Des migrants autonomes

Migrants sans protocole, les sans-papiers sont mûs par l'évidence du droit d'avoir des droits. Ils ne sont ni victimes, ni criminels. L'autonomie de leurs mouvements, appelle un nouveau rapport du sujet de droit au sujet productif. Que peut encore signifier ce lien historique entre le citoyen et le travailleur alors que des étrangers sont ici en esclavage… Aujourd'hui, surnuméraires du biopouvoir, leur être au monde transnational réinvente des diasporas sans ruptures originelles et constitue des réseaux de solidarités et d'exploitations multiples où se côtoient sur plusieurs générations, origine, installation et transit. Le territoire devient le local relié au voyage.

Il y a là l'immédiateté d'un sujet de droit, transnational, car transcendant les petits arrangements entre nations. Un autre intérêt que le changement de nationalité ou la bi-nationalité (forcément toujours suspecte), le désir d'autre chose : une autonomie des constitutions personnelles et collectives et les voies de solidarités nouvelles, déconnectées des territoires et de la frontière.

L'Europe reste aveugle à ce fondement majeur du monde à venir. Arc-boutés sur une conception finissante de la nationalité, les différents pays européens ont l'illusion d'être en mesure de contrôler et maîtriser des migrations dont les motivations reposent dans le seul chef des migrants. C'est la mise en œuvre d'un nouveau paysage de guerre. L'on croyait pourtant s'être débarrassé de la négativité du mur.

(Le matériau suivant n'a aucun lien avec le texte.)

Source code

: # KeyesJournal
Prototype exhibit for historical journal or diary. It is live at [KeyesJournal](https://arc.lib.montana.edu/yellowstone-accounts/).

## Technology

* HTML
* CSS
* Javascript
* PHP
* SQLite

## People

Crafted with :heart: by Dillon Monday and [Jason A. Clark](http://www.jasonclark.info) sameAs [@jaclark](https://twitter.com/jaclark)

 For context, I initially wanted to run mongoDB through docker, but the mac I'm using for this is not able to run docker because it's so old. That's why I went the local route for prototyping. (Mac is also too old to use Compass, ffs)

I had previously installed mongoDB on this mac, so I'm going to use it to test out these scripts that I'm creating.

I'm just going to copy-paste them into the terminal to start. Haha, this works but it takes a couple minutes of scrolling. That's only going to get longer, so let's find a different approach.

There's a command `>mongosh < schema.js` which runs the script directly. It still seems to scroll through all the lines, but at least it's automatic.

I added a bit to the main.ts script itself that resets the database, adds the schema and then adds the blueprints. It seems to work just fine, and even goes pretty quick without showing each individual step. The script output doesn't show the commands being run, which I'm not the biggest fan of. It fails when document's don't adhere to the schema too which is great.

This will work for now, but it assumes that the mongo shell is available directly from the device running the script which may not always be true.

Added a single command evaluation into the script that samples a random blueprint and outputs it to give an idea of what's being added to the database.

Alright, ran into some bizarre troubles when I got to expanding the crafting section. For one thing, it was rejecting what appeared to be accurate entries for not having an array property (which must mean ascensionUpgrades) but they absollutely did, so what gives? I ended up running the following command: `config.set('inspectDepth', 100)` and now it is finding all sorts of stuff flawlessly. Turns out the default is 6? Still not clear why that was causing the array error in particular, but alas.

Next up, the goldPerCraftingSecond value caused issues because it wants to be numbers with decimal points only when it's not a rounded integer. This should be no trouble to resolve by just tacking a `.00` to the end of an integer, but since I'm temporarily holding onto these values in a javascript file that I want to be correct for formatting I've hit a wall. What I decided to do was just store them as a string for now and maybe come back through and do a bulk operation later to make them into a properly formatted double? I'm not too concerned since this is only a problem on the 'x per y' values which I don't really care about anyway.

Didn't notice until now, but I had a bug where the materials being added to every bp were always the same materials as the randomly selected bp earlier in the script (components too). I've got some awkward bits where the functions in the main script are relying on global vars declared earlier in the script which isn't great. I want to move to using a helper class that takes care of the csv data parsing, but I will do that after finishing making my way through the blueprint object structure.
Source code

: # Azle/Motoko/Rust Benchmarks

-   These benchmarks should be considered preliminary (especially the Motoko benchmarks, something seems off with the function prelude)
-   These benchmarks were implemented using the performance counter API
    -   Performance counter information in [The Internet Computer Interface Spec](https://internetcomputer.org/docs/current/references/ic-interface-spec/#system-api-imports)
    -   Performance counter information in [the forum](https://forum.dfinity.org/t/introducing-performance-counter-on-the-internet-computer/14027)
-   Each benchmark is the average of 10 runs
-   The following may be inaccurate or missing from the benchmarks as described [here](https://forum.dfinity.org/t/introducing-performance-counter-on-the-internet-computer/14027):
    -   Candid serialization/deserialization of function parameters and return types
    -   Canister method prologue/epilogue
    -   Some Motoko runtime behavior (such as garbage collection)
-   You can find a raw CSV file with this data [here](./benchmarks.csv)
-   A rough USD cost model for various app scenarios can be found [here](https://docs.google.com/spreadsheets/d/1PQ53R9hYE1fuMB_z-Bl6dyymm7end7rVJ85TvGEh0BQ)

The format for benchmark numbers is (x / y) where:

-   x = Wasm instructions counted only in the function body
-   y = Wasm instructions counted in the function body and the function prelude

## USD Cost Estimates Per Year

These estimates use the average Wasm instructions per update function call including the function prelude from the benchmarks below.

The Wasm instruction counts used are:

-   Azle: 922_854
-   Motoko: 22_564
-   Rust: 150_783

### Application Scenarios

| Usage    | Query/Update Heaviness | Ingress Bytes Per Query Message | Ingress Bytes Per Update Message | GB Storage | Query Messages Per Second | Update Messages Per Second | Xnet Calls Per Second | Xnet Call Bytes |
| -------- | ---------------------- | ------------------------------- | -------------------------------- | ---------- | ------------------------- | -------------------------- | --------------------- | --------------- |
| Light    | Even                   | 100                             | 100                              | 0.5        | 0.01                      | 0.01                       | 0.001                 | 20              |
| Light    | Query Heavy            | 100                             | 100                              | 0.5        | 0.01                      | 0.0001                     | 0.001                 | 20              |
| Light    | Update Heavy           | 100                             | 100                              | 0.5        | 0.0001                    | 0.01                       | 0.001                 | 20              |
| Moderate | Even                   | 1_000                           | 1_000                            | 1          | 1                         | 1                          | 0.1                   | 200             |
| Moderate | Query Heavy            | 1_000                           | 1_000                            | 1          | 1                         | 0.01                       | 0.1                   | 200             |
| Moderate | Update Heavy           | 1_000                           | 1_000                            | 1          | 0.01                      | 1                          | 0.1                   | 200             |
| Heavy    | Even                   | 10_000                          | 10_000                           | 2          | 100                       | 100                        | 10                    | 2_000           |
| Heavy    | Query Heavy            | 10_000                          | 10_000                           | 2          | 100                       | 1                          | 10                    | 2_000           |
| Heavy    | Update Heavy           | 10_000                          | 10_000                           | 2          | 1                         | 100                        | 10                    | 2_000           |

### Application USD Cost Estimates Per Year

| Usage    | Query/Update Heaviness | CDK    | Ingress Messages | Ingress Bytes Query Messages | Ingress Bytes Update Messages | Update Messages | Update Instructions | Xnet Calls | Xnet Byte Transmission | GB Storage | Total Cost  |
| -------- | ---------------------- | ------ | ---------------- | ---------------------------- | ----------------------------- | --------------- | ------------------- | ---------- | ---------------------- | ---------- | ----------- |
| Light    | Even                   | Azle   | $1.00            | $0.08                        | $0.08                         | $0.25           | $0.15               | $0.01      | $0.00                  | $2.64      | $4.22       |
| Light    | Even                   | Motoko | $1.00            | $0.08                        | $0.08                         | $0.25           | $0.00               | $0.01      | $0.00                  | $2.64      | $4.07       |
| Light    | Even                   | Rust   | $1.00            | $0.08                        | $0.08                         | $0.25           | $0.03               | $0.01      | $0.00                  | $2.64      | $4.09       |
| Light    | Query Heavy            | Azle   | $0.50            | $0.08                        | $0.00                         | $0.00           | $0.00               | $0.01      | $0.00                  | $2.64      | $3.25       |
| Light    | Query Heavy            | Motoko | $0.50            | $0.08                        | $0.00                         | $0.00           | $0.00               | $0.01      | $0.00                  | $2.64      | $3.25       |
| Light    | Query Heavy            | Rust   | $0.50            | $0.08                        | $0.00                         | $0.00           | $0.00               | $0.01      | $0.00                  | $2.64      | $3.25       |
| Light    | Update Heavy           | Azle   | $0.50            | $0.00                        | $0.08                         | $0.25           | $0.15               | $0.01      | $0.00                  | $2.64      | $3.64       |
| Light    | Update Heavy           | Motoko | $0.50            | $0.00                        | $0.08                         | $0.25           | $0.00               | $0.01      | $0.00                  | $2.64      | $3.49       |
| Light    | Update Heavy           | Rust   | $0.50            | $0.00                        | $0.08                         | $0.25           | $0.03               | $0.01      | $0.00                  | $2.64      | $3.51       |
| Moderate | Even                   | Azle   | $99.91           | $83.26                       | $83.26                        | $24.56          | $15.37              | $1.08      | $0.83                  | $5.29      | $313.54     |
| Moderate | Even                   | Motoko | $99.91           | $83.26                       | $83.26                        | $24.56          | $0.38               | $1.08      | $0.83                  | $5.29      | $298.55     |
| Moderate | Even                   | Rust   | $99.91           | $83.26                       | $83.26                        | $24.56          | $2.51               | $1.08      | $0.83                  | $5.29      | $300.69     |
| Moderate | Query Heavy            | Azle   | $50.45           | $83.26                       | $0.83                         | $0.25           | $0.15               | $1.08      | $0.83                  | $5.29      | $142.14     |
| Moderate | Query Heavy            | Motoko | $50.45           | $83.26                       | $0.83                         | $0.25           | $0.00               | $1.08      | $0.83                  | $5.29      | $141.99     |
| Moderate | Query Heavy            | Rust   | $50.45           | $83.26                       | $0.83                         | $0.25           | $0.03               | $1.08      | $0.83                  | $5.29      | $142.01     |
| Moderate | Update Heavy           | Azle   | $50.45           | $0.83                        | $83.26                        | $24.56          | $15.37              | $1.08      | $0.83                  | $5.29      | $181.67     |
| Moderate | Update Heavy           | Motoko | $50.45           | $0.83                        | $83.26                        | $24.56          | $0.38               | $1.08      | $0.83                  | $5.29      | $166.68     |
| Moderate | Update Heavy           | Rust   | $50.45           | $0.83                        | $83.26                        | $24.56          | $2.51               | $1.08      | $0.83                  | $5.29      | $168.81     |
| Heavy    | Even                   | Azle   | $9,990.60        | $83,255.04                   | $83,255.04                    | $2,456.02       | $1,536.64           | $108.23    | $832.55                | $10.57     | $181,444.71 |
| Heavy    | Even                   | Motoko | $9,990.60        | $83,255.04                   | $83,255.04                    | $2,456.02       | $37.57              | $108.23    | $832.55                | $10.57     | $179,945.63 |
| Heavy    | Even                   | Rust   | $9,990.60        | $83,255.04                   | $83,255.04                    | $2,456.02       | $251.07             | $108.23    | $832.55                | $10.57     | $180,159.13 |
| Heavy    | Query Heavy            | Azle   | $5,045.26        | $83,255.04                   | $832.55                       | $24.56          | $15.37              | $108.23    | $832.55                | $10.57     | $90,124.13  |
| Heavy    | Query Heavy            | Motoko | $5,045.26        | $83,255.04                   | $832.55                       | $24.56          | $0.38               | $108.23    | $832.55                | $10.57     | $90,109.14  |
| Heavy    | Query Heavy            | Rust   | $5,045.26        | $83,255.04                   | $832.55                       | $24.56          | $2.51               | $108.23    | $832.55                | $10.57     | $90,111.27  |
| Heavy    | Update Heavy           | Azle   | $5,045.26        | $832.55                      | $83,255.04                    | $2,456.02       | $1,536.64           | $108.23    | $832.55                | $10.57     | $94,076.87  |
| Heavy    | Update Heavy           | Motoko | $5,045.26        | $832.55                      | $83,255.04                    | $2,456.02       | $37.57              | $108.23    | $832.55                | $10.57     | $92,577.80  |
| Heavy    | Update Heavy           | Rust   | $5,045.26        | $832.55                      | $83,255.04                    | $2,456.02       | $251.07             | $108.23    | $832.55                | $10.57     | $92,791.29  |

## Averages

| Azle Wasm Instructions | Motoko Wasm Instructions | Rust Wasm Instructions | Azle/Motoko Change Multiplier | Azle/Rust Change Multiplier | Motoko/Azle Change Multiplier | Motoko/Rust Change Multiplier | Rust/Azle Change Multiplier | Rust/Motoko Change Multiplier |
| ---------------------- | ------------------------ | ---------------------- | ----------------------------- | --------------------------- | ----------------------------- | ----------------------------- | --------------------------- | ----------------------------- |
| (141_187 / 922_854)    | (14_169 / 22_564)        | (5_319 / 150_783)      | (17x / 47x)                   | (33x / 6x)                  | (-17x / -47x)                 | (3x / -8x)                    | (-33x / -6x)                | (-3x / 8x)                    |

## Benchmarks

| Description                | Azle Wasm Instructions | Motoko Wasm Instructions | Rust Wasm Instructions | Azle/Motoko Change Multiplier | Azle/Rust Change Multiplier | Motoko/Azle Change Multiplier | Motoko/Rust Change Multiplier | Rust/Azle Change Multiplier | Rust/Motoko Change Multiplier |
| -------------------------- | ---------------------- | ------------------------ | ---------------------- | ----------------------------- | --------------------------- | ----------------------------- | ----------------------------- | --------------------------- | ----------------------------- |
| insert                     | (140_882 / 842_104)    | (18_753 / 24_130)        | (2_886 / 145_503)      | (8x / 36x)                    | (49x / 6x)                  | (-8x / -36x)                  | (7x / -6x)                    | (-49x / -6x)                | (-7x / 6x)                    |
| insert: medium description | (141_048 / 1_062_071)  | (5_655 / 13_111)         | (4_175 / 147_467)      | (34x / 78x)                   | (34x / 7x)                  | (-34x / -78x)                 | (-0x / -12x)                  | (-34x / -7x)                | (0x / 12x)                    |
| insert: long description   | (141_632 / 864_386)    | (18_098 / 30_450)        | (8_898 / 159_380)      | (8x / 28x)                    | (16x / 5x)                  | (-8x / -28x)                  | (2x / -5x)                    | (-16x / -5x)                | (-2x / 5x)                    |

En acceptant que des personnes vivent une crise existentielle par défaut de papiers, les Etats nous rappelent ce qu'il faut entendre par l'identité. Leur existence entre les Etats est une perte d'identité, jusqu'à la perte du nom, mais elle peut également devenir un lieu d'universel recomposé à la croisée des chemins. L'Ambassade Universelle tente de s'avancer dans ce passage: de l'identité effacée à l'universel à constituer. Dépasser l'affirmation par la négation d'être sans papier et semer le désir constituant. Quitter la médiation obligatoire de l'Etat pour évoquer une prise directe sur un droit transnational. Comme toute ambassade, c'est une représentation, mais sans Etat figuré. Ce qui est représenté est à venir. Ses habitants, les sans-papiers, nouveaux parias du monde libre, contestent en acte une citoyenneté consanguine à la nation. En s'immiscant dans les contours des représentations de l'Etat, l'ambassade abolit localement la limite de la frontière. Ses habitants sont les déjà là d'un local présent au monde.